Le fait de s’octroyer un dividende plutôt qu’un salaire ou un boni constitue souvent une stratégie gagnante pour l’entrepreneur incorporé qui gagne moins de 500 000 $. Le taux d’imposition est de 19 %, alors qu’il est de 30 % si vous touchez plus de 500 000 $. Le versement d’un salaire est une autre histoire : si vous recevez plus de 127 021 $, votre taux marginal d’imposition atteindra 48,2 % $, au maximum. Autre avantage du dividende : celui-ci n’est pas assujetti aux contributions à la Régie des rentes du Québec (RRQ), au Régime québécois d’assurance parentale (RQAP) ou à d’autres types de programme gouvernemental.
Par contre, pour ceux dont le profit est supérieur à 500 000 $, le salaire sous forme de boni est préférable, d’après Éric Brassard, de Brassard, Goulet et Yargeau, Services financiers intégrés. Celui-ci est déductible des profits de l’entreprise, contrairement au dividende. Toutefois, le dividende est moins imposé sur le plan personnel. Ainsi, au-delà de 500 000 $, le salaire vient réduire des profits qui auraient été imposés à 30 %. C’est donc rentable de le faire. À moins de 500 000 $, le salaire diminue des profits qui auraient été imposés à 19 %, ce qui est moins intéressant et fait en sorte que le dividende est souhaitable.

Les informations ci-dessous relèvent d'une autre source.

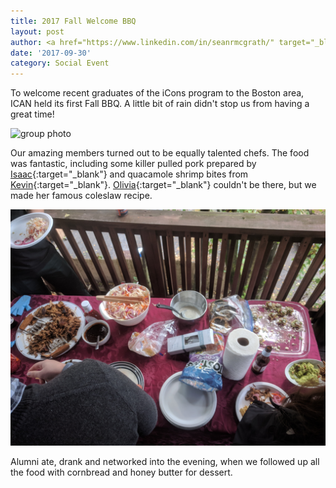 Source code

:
 ```yaml
---
title: 2017 Fall Welcome BBQ
layout: post
author: <a href="https://www.linkedin.com/in/seanrmcgrath/" target="_blank">Sean McGrath</a>
date: '2017-09-30'
category: Social Event
---
```

To welcome recent graduates of the iCons program to the Boston area, ICAN held its first Fall BBQ. A little bit of rain didn't stop us from having a great time!

<img src="/img/2017-09-30-fall-welcome-bbq/group-photo.jpg" width="800" alt="group photo" />

Our amazing members turned out to be equally talented chefs. The food was fantastic, including some killer pulled pork prepared by [Isaac](https://www.facebook.com/isaac.han.12){:target="_blank"} and quacamole shrimp bites from [Kevin](https://www.linkedin.com/in/kevin-cavanaugh-73262880/){:target="_blank"}. [Olivia](https://www.linkedin.com/in/oliviarobertssano/){:target="_blank"} couldn't be there, but we made her famous coleslaw recipe.

<img src="/img/2017-09-30-fall-welcome-bbq/food.jpg" width="800" alt="food on the table" />

Alumni ate, drank and networked into the evening, when we followed up all the food with cornbread and honey butter for dessert. 

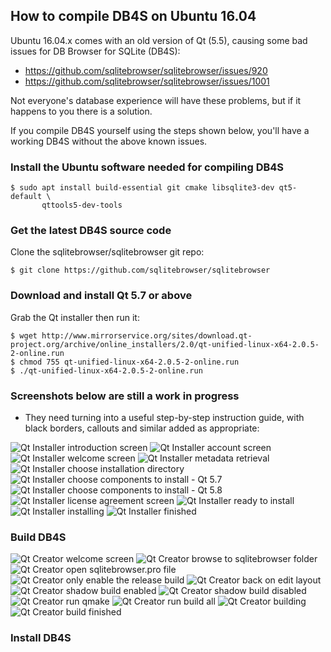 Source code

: ## How to compile DB4S on Ubuntu 16.04

Ubuntu 16.04.x comes with an old version of Qt (5.5), causing some bad issues for DB Browser for SQLite (DB4S):

* https://github.com/sqlitebrowser/sqlitebrowser/issues/920
* https://github.com/sqlitebrowser/sqlitebrowser/issues/1001

Not everyone's database experience will have these problems, but if it happens to you there is a solution.

If you compile DB4S yourself using the steps shown below, you'll have a working DB4S without the above known issues.

### Install the Ubuntu software needed for compiling DB4S

    $ sudo apt install build-essential git cmake libsqlite3-dev qt5-default \
           qttools5-dev-tools


### Get the latest DB4S source code

Clone the sqlitebrowser/sqlitebrowser git repo:

    $ git clone https://github.com/sqlitebrowser/sqlitebrowser


### Download and install Qt 5.7 or above

Grab the Qt installer then run it:

```
$ wget http://www.mirrorservice.org/sites/download.qt-project.org/archive/online_installers/2.0/qt-unified-linux-x64-2.0.5-2-online.run
$ chmod 755 qt-unified-linux-x64-2.0.5-2-online.run
$ ./qt-unified-linux-x64-2.0.5-2-online.run
```

### Screenshots below are still a work in progress

* They need turning into a useful step-by-step instruction guide, with black borders, callouts and similar added as appropriate:

![Qt Installer introduction screen](https://github.com/sqlitebrowser/db4s-screenshots/raw/master/wiki/ubuntu_16.04/00_qt_installer_intro_screen.png)
![Qt Installer account screen](https://github.com/sqlitebrowser/db4s-screenshots/raw/master/wiki/ubuntu_16.04/01_qt_installer_account_screen.png)
![Qt Installer welcome screen](https://github.com/sqlitebrowser/db4s-screenshots/raw/master/wiki/ubuntu_16.04/02_qt_installer_welcome_screen.png)
![Qt Installer metadata retrieval](https://github.com/sqlitebrowser/db4s-screenshots/raw/master/wiki/ubuntu_16.04/03_qt_installer_metadata_retrieval.png)
![Qt Installer choose installation directory](https://github.com/sqlitebrowser/db4s-screenshots/raw/master/wiki/ubuntu_16.04/04_qt_installer_choose_install_dir.png)
![Qt Installer choose components to install - Qt 5.7](https://github.com/sqlitebrowser/db4s-screenshots/raw/master/wiki/ubuntu_16.04/05_qt_installer_choose_components-5.7.png)
![Qt Installer choose components to install - Qt 5.8](https://github.com/sqlitebrowser/db4s-screenshots/raw/master/wiki/ubuntu_16.04/05_qt_installer_choose_components-5.8.png)
![Qt Installer license agreement screen](https://github.com/sqlitebrowser/db4s-screenshots/raw/master/wiki/ubuntu_16.04/06_qt_installer_license_agreement.png)
![Qt Installer ready to install](https://github.com/sqlitebrowser/db4s-screenshots/raw/master/wiki/ubuntu_16.04/07_qt_installer_ready.png)
![Qt Installer installing](https://github.com/sqlitebrowser/db4s-screenshots/raw/master/wiki/ubuntu_16.04/08_qt_installer_installing.png)
![Qt Installer finished](https://github.com/sqlitebrowser/db4s-screenshots/raw/master/wiki/ubuntu_16.04/09_qt_installer_finished.png)


### Build DB4S

![Qt Creator welcome screen](https://github.com/sqlitebrowser/db4s-screenshots/raw/master/wiki/ubuntu_16.04/10_qt_creator_welcome_screen.png)
![Qt Creator browse to sqlitebrowser folder](https://github.com/sqlitebrowser/db4s-screenshots/raw/master/wiki/ubuntu_16.04/11_qt_creator_open_sqlitebrowser_dir.png)
![Qt Creator open sqlitebrowser.pro file](https://github.com/sqlitebrowser/db4s-screenshots/raw/master/wiki/ubuntu_16.04/12_qt_creator_open_sqlitebrowser_project_file.png)
![Qt Creator only enable the release build](https://github.com/sqlitebrowser/db4s-screenshots/raw/master/wiki/ubuntu_16.04/13_qt_creator_select_release_build.png)
![Qt Creator back on edit layout](https://github.com/sqlitebrowser/db4s-screenshots/raw/master/wiki/ubuntu_16.04/14_qt_creator_edit_layout.png)
![Qt Creator shadow build enabled](https://github.com/sqlitebrowser/db4s-screenshots/raw/master/wiki/ubuntu_16.04/15_qt_creator_shadow_build_enabled.png)
![Qt Creator shadow build disabled](https://github.com/sqlitebrowser/db4s-screenshots/raw/master/wiki/ubuntu_16.04/16_qt_creator_shadow_build_disabled.png)
![Qt Creator run qmake](https://github.com/sqlitebrowser/db4s-screenshots/raw/master/wiki/ubuntu_16.04/17_qt_creator_run_qmake.png)
![Qt Creator run build all](https://github.com/sqlitebrowser/db4s-screenshots/raw/master/wiki/ubuntu_16.04/18_qt_creator_run_build_all.png)
![Qt Creator building](https://github.com/sqlitebrowser/db4s-screenshots/raw/master/wiki/ubuntu_16.04/19_qt_creator_building.png)
![Qt Creator build finished](https://github.com/sqlitebrowser/db4s-screenshots/raw/master/wiki/ubuntu_16.04/20_qt_creator_build_complete.png)


### Install DB4S

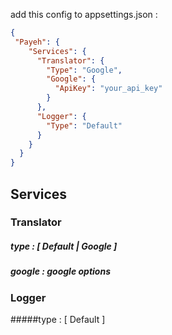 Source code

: add this config to appsettings.json : 
``` Json
{
 "Payeh": {
    "Services": {
      "Translator": {
        "Type": "Google", 
        "Google": {
          "ApiKey": "your_api_key"
        }
      },
      "Logger": {
        "Type": "Default" 
      }
    }
  }
}

```
## Services

### Translator
##### type : [ Default | Google ]
##### google : google options

### Logger
#####type : [ Default ]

2-Reporter l’impôt lié à un boni
Le versement d’un boni permet parfois d’abaisser le niveau de profit d’une entreprise sous le seuil des 500 000 $, ce qui représente un avantage fiscal. Comme l’entrepreneur a six mois pour se verser le boni en question, il peut le faire après le 31 décembre et déclarer le versement de celui-ci à la fin de l’exercice, le 30 septembre par exemple.
Ainsi, cette somme ne sera imposée qu’en avril 2011. Il aura donc reporté d’un an le paiement de ses impôts.
3-Éviter les intérêts dans le versement des acomptes provisionnels
Advenant un retard dans le versement des acomptes provisionnels, il est possible de faire une retenue importante sur le salaire pour ne pas payer d’intérêts. « Si l’on reçoit un boni de 50 000 $, par exemple, on peut retenir 50 000 $ de déduction à la source pour rattraper ce retard afin d’éviter les intérêts », explique M. Brassard.
4-Accélérer ses dépenses
Il est aussi recommandé d’accélérer les dépenses avant la fin de l’année fiscale (achat d’imprimantes, de photocopieurs, campagnes publicitaires, etc.) pour avancer la réduction d’impôt d’un an, si l’on enregistre d’importants profits et que ces dépenses sont prévues de toute façon. « On peut même envisager l’achat d’immeubles et d’équipements, car cela permet d’accélérer l’amortissement d’un an », souligne M. Brassard.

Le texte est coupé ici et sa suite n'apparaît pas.